劇場=池袋:あうるすぽっと
11/16(月)−23(月・祝)
評価:★★★★★(Excellent) 11/22(日)夜所見
●作=サラ・ケイン
●翻訳=長島 確
●演出=飴屋法水
●出演=山川冬樹、安ハンセム、石川夕子、大井健司、小駒豪、グジェゴシュ・クルク、武田 力、立川貴一、ハリー・ナップ、シモーネ・マチナ、宮本 聡、村田麗薫


 この春のフェスティバル/トーキョーで、昨年SPAC制作で静岡で初演された『転校生』の東京初演をした飴屋法水。今回はサラ・ケインの遺作にして代表作の『4.48 サイコシス』を取り上げた。
 『転校生』、そしてこの夏にリトルモア地下で上演した『3人いる!』と同様に、飴屋は演劇の素人を使って舞台を構成した。とはいえ、素人っぽさを打ち出すという訳ではなく、あくまで手あかの付いていないリアルな舞台を作るために素人を起用したのは、開演して数分も経たないうちに分かった。
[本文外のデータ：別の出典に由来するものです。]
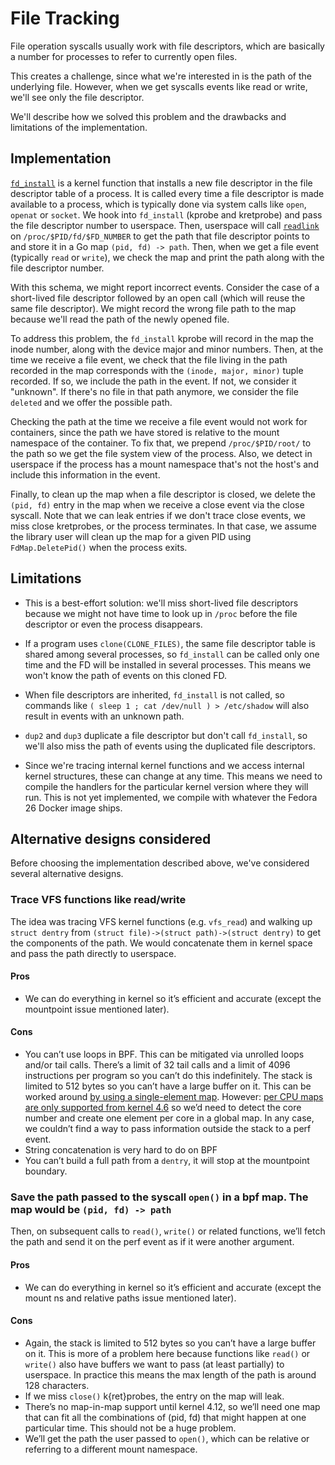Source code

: # File Tracking

File operation syscalls usually work with file descriptors, which are basically
a number for processes to refer to currently open files.

This creates a challenge, since what we're interested in is the path of the
underlying file. However, when we get syscalls events like read or write, we'll
see only the file descriptor.

We'll describe how we solved this problem and the drawbacks and limitations of
the implementation.

## Implementation

[`fd_install`][fd_install] is a kernel function that installs a new file
descriptor in the file descriptor table of a process. It is called every time a
file descriptor is made available to a process, which is typically done via
system calls like `open`, `openat` or `socket`. We hook into `fd_install`
(kprobe and kretprobe) and pass the file descriptor number to userspace. Then,
userspace will call [`readlink`][readlink] on `/proc/$PID/fd/$FD_NUMBER` to get
the path that file descriptor points to and store it in a Go map `(pid, fd) ->
path`. Then, when we get a file event (typically `read` or `write`), we check
the map and print the path along with the file descriptor number.

With this schema, we might report incorrect events. Consider the case of a
short-lived file descriptor followed by an open call (which will reuse the same
file descriptor). We might record the wrong file path to the map because we'll
read the path of the newly opened file.

To address this problem, the `fd_install` kprobe will record in the map the
inode number, along with the device major and minor numbers. Then, at the time
we receive a file event, we check that the file living in the path recorded in
the map corresponds with the `(inode, major, minor)` tuple recorded. If so, we
include the path in the event. If not, we consider it "unknown". If there's no
file in that path anymore, we consider the file `deleted` and we offer the
possible path.

Checking the path at the time we receive a file event would not work for
containers, since the path we have stored is relative to the mount namespace of
the container. To fix that, we prepend `/proc/$PID/root/` to the path so we get
the file system view of the process. Also, we detect in userspace if the
process has a mount namespace that's not the host's and include this
information in the event.

Finally, to clean up the map when a file descriptor is closed, we delete the
`(pid, fd)` entry in the map when we receive a close event via the close
syscall. Note that we can leak entries if we don't trace close events, we miss
close kretprobes, or the process terminates. In that case, we assume the
library user will clean up the map for a given PID using `FdMap.DeletePid()`
when the process exits.

## Limitations

* This is a best-effort solution: we'll miss short-lived file descriptors
  because we might not have time to look up in `/proc` before the file
  descriptor or even the process disappears.

* If a program uses `clone(CLONE_FILES)`, the same file descriptor table is
  shared among several processes, so `fd_install` can be called only one time
  and the FD will be installed in several processes. This means we won't know
  the path of events on this cloned FD.

* When file descriptors are inherited, `fd_install` is not called, so commands
  like `( sleep 1 ; cat /dev/null ) > /etc/shadow` will also result in events
  with an unknown path.

* `dup2` and `dup3` duplicate a file descriptor but don't call `fd_install`, so
  we'll also miss the path of events using the duplicated file descriptors.

* Since we're tracing internal kernel functions and we access internal kernel
  structures, these can change at any time. This means we need to compile the
  handlers for the particular kernel version where they will run. This is not
  yet implemented, we compile with whatever the Fedora 26 Docker image ships.

## Alternative designs considered

Before choosing the implementation described above, we've considered several
alternative designs.

### Trace VFS functions like read/write

The idea was tracing VFS kernel functions (e.g. `vfs_read`) and walking up
`struct dentry` from `(struct file)->(struct path)->(struct dentry)` to get the
components of the path. We would concatenate them in kernel space and pass the
path directly to userspace.

#### Pros
* We can do everything in kernel so it’s efficient and accurate (except the
  mountpoint issue mentioned later).

#### Cons
* You can’t use loops in BPF. This can be mitigated via unrolled loops and/or
  tail calls. There’s a limit of 32 tail calls and a limit of 4096 instructions
  per program so you can’t do this indefinitely. The stack is limited to 512
  bytes so you can’t have a large buffer on it. This can be worked around [by
  using a single-element
  map](http://cilium.readthedocs.io/en/latest/bpf/#llvm). However: [per CPU
  maps are only supported from kernel
  4.6](https://github.com/iovisor/bcc/blob/master/docs/kernel-versions.md) so
  we’d need to detect the core number and create one element per core in a
  global map. In any case, we couldn’t find a way to pass information outside
  the stack to a perf event.
* String concatenation is very hard to do on BPF
* You can’t build a full path from a `dentry`, it will stop at the mountpoint
  boundary.

### Save the path passed to the syscall `open()` in a bpf map. The map would be `(pid, fd) -> path`

Then, on subsequent calls to `read()`, `write()` or related functions, we’ll
fetch the path and send it on the perf event as if it were another argument.

#### Pros
* We can do everything in kernel so it’s efficient and accurate (except the
  mount ns and relative paths issue mentioned later).

#### Cons
* Again, the stack is limited to 512 bytes so you can’t have a large buffer on
  it. This is more of a problem here because functions like `read()` or
  `write()` also have buffers we want to pass (at least partially) to
  userspace. In practice this means the max length of the path is around 128
  characters.
* If we miss `close()` k{ret}probes, the entry on the map will leak.
* There’s no map-in-map support until kernel 4.12, so we’ll need one map that
  can fit all the combinations of (pid, fd) that might happen at one particular
  time. This should not be a huge problem.
* We’ll get the path the user passed to `open()`, which can be relative or
  referring to a different mount namespace.

[fd_install]: http://elixir.free-electrons.com/linux/v4.12.8/source/fs/file.c#L625
[readlink]: https://linux.die.net/man/2/readlink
ものすごい緊張感をもった舞台を成立させるためには、テクニックやスタイルに依存しない俳優が必要だったのだろう。
 公演は、あうるすぽっとのステージ側に仮説の客席を設け、劇場の客席にビニールシートをかぶせて演技スペースとしているのだが、ラストシーンでは、それまで役者たちが演技をしていた空間に、左右の通路からぞろぞろと”観客”がやってきて席に座り、こちら側を見つめる。飴屋はここで視点を180度逆転させることによって、それまで演じられてきたことが、客席の中にも存在すると告げていたのかもしれない。